I reported on what came to be known as the bass wars for The Star starting in 1985 and for the next decade. Since then I’ve written about that day in July 22 years ago a number of times. It’s a part of local history that should not be forgotten.
A great injustice was done to a proud segment of our community. But there was an even greater injustice, in my opinion. That’s why I mentioned seeing the osprey that morning. It was, and is, an image of nature’s give and take, of balance, and the goal of sustainability.
The ocean seine was banned in the name of “conservation,” but conservation had nothing to do with it. The word had lost all meaning. The ban on ocean seines codified the erroneous belief that the nets of baymen, inshore market fishermen themselves, were responsible for overfishing the striped bass resource.
The perception that grew from the law hid the truth that a far greater share of the striped bass resource was being killed by recreational fishermen, a fact that Michael Crocker, author of “Sharing the Ocean: Stories of Science, Politics, and Ownership From America’s Oldest Industry,” pointed out in his opinion piece that appeared in The New York Times last Saturday.
Crocker was bemoaning the shortsightedness — no, let’s call it what it is — the greed that grows from a fisherman’s simple desire to feel the tug of a bass on his line, out of control when capitalized in hands of industry lobbyists.
It seems the same is true no matter what the finite resource. We are a selfish species, not individually perhaps, but things go awry whenever Huck Finn goes corporate, when natural appetites grow price tags. “When the going gets weird, the weird turn pro,” in the immortal words of Hunter S. Thompson.
The point is, if the coastwide population of striped bass is declining, as Crocker states, sportfishermen should take personal responsibility — catch fewer fish. Remember, unless you’re a guide or charter captain, you are not making a living at it, so ease up. Don’t leave it to your industry representatives to turn conservation into a political pissing contest.
Speaking of making a living at it, on Saturday, Long Island Traditions is hosting an outing with veteran market fishermen and their shoreside support on the first of a series of guided cruises that explore the waterways of Long Island.
The boat trips feature storytelling, poetry, and music.
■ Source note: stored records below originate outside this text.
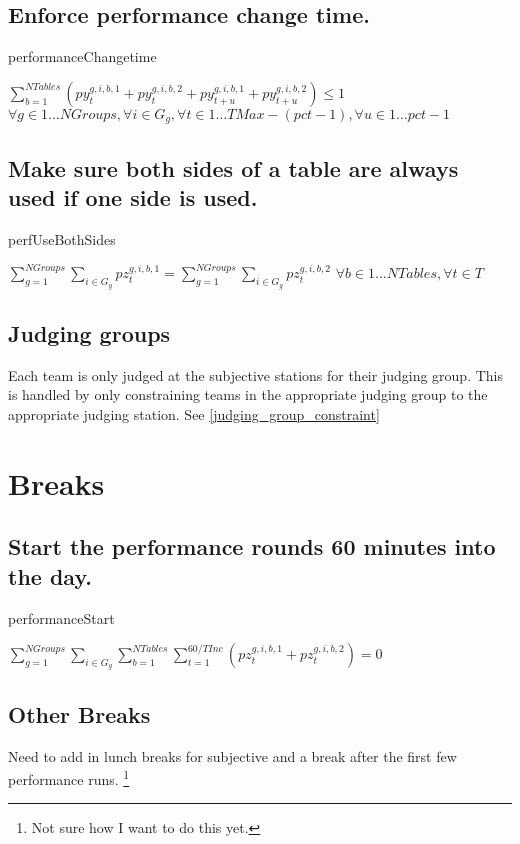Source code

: \documentclass[letterpaper,11pt]{report}
\newcommand{\doccomment}[3]%
{\marginpar{\textcolor{#2}{\bf #1}}%
\footnote{{\color{#2}#3}}%
}
\newcommand{\doccomment}[3]{}
\newcommand{\jpscomment}[1]%
{\doccomment{SCHEWE}{Bittersweet}{#1}}
\begin{document}
\FloatBarrier
\subsection{Enforce performance change time.}
\begin{algorithm}
\caption{performanceChangetime}
$
\sum\limits_{b=1}^{NTables} (
py_{t}^{g,i,b,1} + py_{t}^{g,i,b,2}
+
py_{t+u}^{g,i,b,1} + py_{t+u}^{g,i,b,2})
\le 1$
\hfill $
\forall g \in 1 \dots NGroups,
\forall i \in G_{g}, 
\forall t \in 1 \dots TMax - (pct - 1),
\forall u \in 1 \dots pct-1$
\end{algorithm}

\FloatBarrier
\subsection{Make sure both sides of a table are always used if one side is
  used.}
\begin{algorithm}
\caption{perfUseBothSides}
$\sum\limits_{g=1}^{NGroups}\sum\limits_{i \in G_{g}} pz_{t}^{g,i,b,1} 
= 
\sum\limits_{g=1}^{NGroups}\sum\limits_{i \in G_{g}}pz_{t}^{g,i,b,2}$
\hfill $
\forall b \in 1 \dots NTables,
\forall t \in T$
\end{algorithm}


\FloatBarrier
\subsection{Judging groups}
Each team is only judged at the subjective stations for their judging
group. This is handled by only constraining teams in the appropriate
judging group to the appropriate judging station. See \autoref{judging_group_constraint}


\FloatBarrier
\section{Breaks}
\subsection{Start the performance rounds 60 minutes into the day.}
\begin{algorithm}
\caption{performanceStart}
$
\sum\limits_{g=1}^{NGroups}
\sum\limits_{i \in G_{g}} 
  \sum\limits_{b=1}^{NTables} 
    \sum\limits_{t = 1}^{60/TInc} 
      ( pz_{t}^{g,i,b,1} + pz_{t}^{g,i,b,2} ) = 0$
\end{algorithm}
    
\subsection{Other Breaks}
Need to add in lunch breaks for subjective and a break after the first few
performance runs. \jpscomment{Not sure how I want to do this yet.}
\end{document}
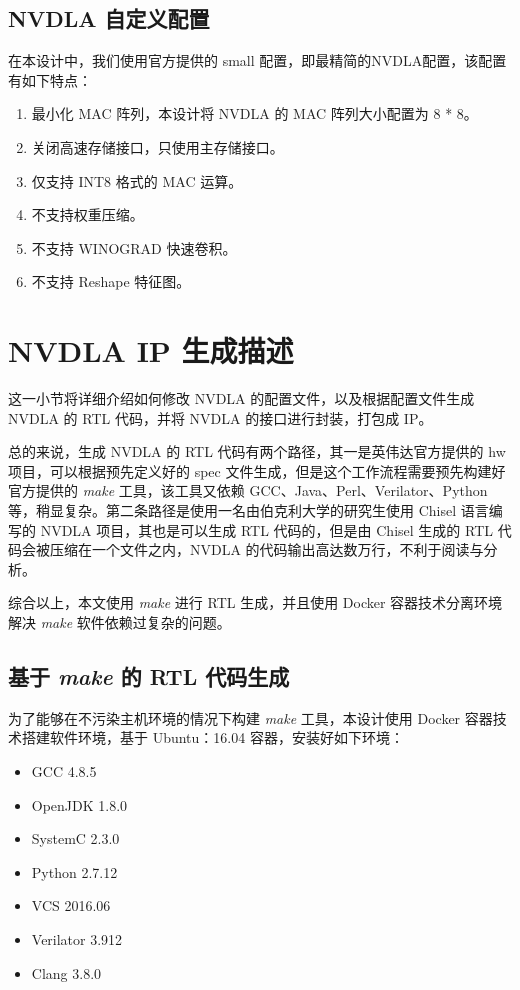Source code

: \subsection{NVDLA 自定义配置}

在本设计中，我们使用官方提供的 small 配置，即最精简的NVDLA配置，该配置有如下特点：

\begin{enumerate}
    \item 最小化 MAC 阵列，本设计将 NVDLA 的 MAC 阵列大小配置为 8 * 8。
    \item 关闭高速存储接口，只使用主存储接口。
    \item 仅支持 INT8 格式的 MAC 运算。
    \item 不支持权重压缩。
    \item 不支持 WINOGRAD 快速卷积。
    \item 不支持 Reshape 特征图。
\end{enumerate}

\section{NVDLA IP 生成描述}

这一小节将详细介绍如何修改 NVDLA 的配置文件，以及根据配置文件生成 NVDLA 的 RTL 代码，并将 NVDLA 的接口进行封装，打包成 IP。

总的来说，生成 NVDLA 的 RTL 代码有两个路径，其一是英伟达官方提供的 hw 项目，可以根据预先定义好的 spec 文件生成，但是这个工作流程需要预先构建好官方提供的 \emph{make} 工具，该工具又依赖 GCC、Java、Perl、Verilator、Python 等，稍显复杂。第二条路径是使用一名由伯克利大学的研究生使用 Chisel 语言编写的 NVDLA 项目，其也是可以生成 RTL 代码的，但是由 Chisel 生成的 RTL 代码会被压缩在一个文件之内，NVDLA 的代码输出高达数万行，不利于阅读与分析。

综合以上，本文使用 \emph{make} 进行 RTL 生成，并且使用 Docker 容器技术分离环境解决 \emph{make} 软件依赖过复杂的问题。

\subsection{基于 \emph{make} 的 RTL 代码生成}

为了能够在不污染主机环境的情况下构建 \emph{make} 工具，本设计使用 Docker 容器技术搭建软件环境，基于 Ubuntu：16.04 容器，安装好如下环境：

\begin{itemize}
    \item GCC 4.8.5
    \item OpenJDK 1.8.0
    \item SystemC 2.3.0
    \item Python 2.7.12
    \item VCS 2016.06
    \item Verilator 3.912
    \item Clang 3.8.0
\end{itemize}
The Viking Superstar will leave Montauk’s Viking Dock at 4 p.m. on Saturday and return at 7 p.m. On board will be Chris Wright of New Bedford, Mass., a scalloper, Chip Duryea of the Perry B. Duryea and Son lobster company of Montauk, and Dave Krusa, also from Montauk. Captain Krusa, who started his career digging clams and went on to pioneer offshore lobster and tilefish fisheries, will read from his writings drawn from his lifelong career at sea.
The cost of Saturday’s voyage is $40 per adult, $20 for kids under 16.